レインはあまりの事態に冷静さを欠き、回避行動に移るのが遅れてしまった。
光の球はもう眼前だ。
――ぶつかる!
咄嗟に目を瞑るレイン。
だが、いつまで経っても衝撃は訪れない。
レインが恐る恐る目を開けると、光球が顔の前にふよふよと浮いていた。
どうやらぶつかる前に止まってくれたくれたらしい。
ゆっくりと光球の発光が弱まっていく。
そのことで、レインはその光球の正体を確認することができた。
およそ30センチルほどしかないが、人間の女の子と同じような容姿をしている。
可愛らしい顔に、金の髪、白いワンピース姿。
背中からは透き通った羽が生え、それを羽ばたかせて空を飛んでいる。
間違いない。
「よ、妖精っ!?」
「こんなに魂が輝いている人間は初めて見たの!」
妖精がレインを見て、なにやら嬉しそうに騒いでいる。
だがレインはそれどころではない。
妖精なんて、生まれて初めて見た。
妖精の存在は、絵本やおとぎ話などで出てくるため、広く知られている。
だが、滅多に人前に姿を現さないことでも有名だ。
一生に一度も見ることができないことが普通なのである。
それほどまでに珍しい妖精が、なぜこんなところに。
本物の妖精だろうか。
それとも別の生命体だろうか。
興味津々、レインは尋ねた。
「き、君は妖精なの?」
「そうなの! スイは妖精なの!」
小さな胸を張って、誇らしげな妖精スイ。
「そ、そうなんだ。僕、妖精って初めて見たよ。スイというのは君の名前?」
「なの! スイはスイなの! 君の名前も教えて欲しいの!」
「僕はレイン・ラインリバーだよ。
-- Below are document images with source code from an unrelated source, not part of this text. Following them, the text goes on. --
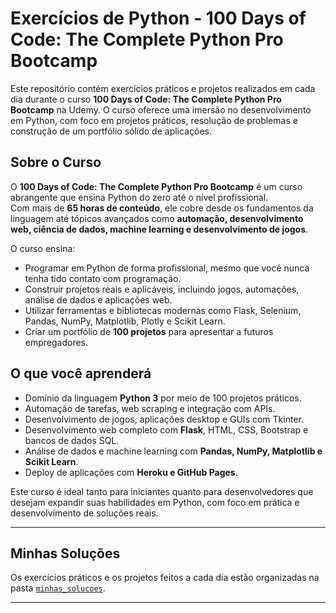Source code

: # Exercícios de Python - 100 Days of Code: The Complete Python Pro Bootcamp

Este repositório contém exercícios práticos e projetos realizados em cada dia durante o curso **100 Days of Code: The Complete Python Pro Bootcamp** na Udemy. O curso oferece uma imersão no desenvolvimento em Python, com foco em projetos práticos, resolução de problemas e construção de um portfólio sólido de aplicações.

## Sobre o Curso

O **100 Days of Code: The Complete Python Pro Bootcamp** é um curso abrangente que ensina Python do zero até o nível profissional.  
Com mais de **65 horas de conteúdo**, ele cobre desde os fundamentos da linguagem até tópicos avançados como **automação, desenvolvimento web, ciência de dados, machine learning e desenvolvimento de jogos**.  

O curso ensina:
- Programar em Python de forma profissional, mesmo que você nunca tenha tido contato com programação.
- Construir projetos reais e aplicáveis, incluindo jogos, automações, análise de dados e aplicações web.
- Utilizar ferramentas e bibliotecas modernas como Flask, Selenium, Pandas, NumPy, Matplotlib, Plotly e Scikit Learn.
- Criar um portfólio de **100 projetos** para apresentar a futuros empregadores.

## O que você aprenderá

- Domínio da linguagem **Python 3** por meio de 100 projetos práticos.
- Automação de tarefas, web scraping e integração com APIs.
- Desenvolvimento de jogos, aplicações desktop e GUIs com Tkinter.
- Desenvolvimento web completo com **Flask**, HTML, CSS, Bootstrap e bancos de dados SQL.
- Análise de dados e machine learning com **Pandas, NumPy, Matplotlib e Scikit Learn**.
- Deploy de aplicações com **Heroku e GitHub Pages**.

Este curso é ideal tanto para iniciantes quanto para desenvolvedores que desejam expandir suas habilidades em Python, com foco em prática e desenvolvimento de soluções reais.

---

## Minhas Soluções
Os exercícios práticos e os projetos feitos a cada dia estão organizadas na pasta [`minhas_solucoes`](./minhas_solucoes).

---

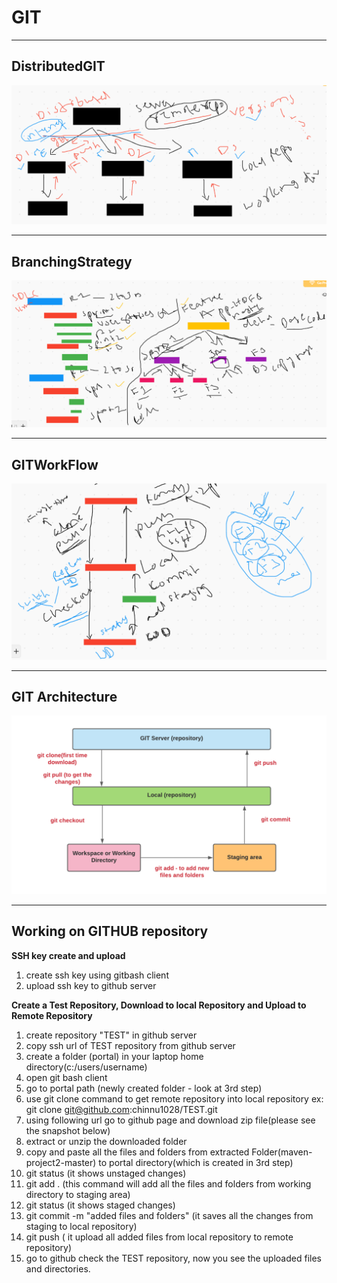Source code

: # GIT

---
## DistributedGIT

<img src="DistributedGIT.PNG"/>


---
## BranchingStrategy

<img src="BranchingStrategy.PNG"/>


---
## GITWorkFlow

<img src="GITWorkFlow.PNG"/>


---
## GIT Architecture

<img src="GIT_Architecture.png"/>

----
## Working on GITHUB repository

**SSH key create and upload**
1. create ssh key using gitbash client
2. upload ssh key to github server

**Create a Test Repository, Download to local Repository and Upload to Remote Repository**
1. create repository "TEST" in github server
2. copy ssh url of TEST repository from github server
3. create a folder (portal) in your laptop home directory(c:/users/username) 
4. open git bash client
5. go to portal path (newly created folder - look at 3rd step)
6. use git clone command to get remote repository into local repository 
   ex: git clone git@github.com:chinnu1028/TEST.git
7. using following url go to github page and download zip file(please see the snapshot below)
8. extract or unzip the downloaded folder
9. copy and paste all the files and folders from extracted Folder(maven-project2-master) to portal directory(which is created in 3rd step)
10. git status (it shows unstaged changes) 
11. git add . (this command will add all the files and folders from working directory to staging area)
12. git status (it shows staged changes)
13. git commit -m "added files and folders" (it saves all the changes from staging to local repository)
14. git push ( it upload all added files from local repository to remote repository)
15. go to github check the TEST repository, now you see the uploaded files and directories.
よろしくね、スイ」
「よろしくなの、レイン!」
小さな手を差し出してくるスイ。
レインも指を差し出して、小さな握手をした。
レインは、妖精と普通に意思の疎通ができていることに少し安心した。
「スイはこの村に住んでいるの?」
こんなにも王都に近い農村に妖精が住んでいるのだとしたら驚きだ。
もしかしたら自分が知らないだけで、実は世界中の農村にはスイのような妖精が住んでいるのだろうか。
だとしたらこの村にも、スイ以外の妖精がいるのかもしれない。
そう考えたレインだったが、スイの答えは違った。
「ここにはたまたま立ち寄っただけなの! 普段は人に見つからないように姿を隠してるの! そうして旅をしながらレインを探していたの!」
「え、僕を?」
なぜ自分なんかを探していたのだろうか。
さっきまでお互いの名前も知らなかったというのに。
「そうなの! スイは200年以上も、世界中を探し回ったけど、レインみたいな魂の輝きは初めてなの!」
「え、200年っ!? 実はスイって、僕よりものすごく年上?」
驚くレイン。
妖精の生態はほとんどわかっていない。
もしかしたら、みんな長生きなのだろうか。
妖精といえば、伝説に聞くエルフ族も妖精種だとされている。
そのエルフ族も不老の種族だと考えられているし、妖精が不老でも不思議ではない。
レインが妖精の寿命について考えていると、スイが元気よく答えた。
「わかんないの!」
「そ、そっか」
レインは妖精の寿命について考えることをやめた。
考えてわかることじゃないし、わかってどうなることでもない。
「レインほどの魂の輝きならみんなも喜ぶの! これでやっと里に帰れるの! レインのおかげなの! ありがとうなの! お礼にスイの初めてのキスをあげちゃうの!」
「ま、まって――」
――キスはまずい!
そのレインの言葉が発せられる前に、スイの小さな唇が、レインの唇とわずかに触れ合った。
――ちゅ。
直後、身体が熱を持ち、レインの身体から光が発せられた
『スキル共有』が発動してしまったのだ。
「すごいの! レインは魂だけじゃなくて、体まで光っているの!」
そう言いながら、楽しそうに笑っているスイ。
対するレインは、不味いことになってしまった、と苦い表情を浮かべていた。
以前、エルトリアから、不用意に『スキル共有』することの危険性について教えてもらったばかりなのだ。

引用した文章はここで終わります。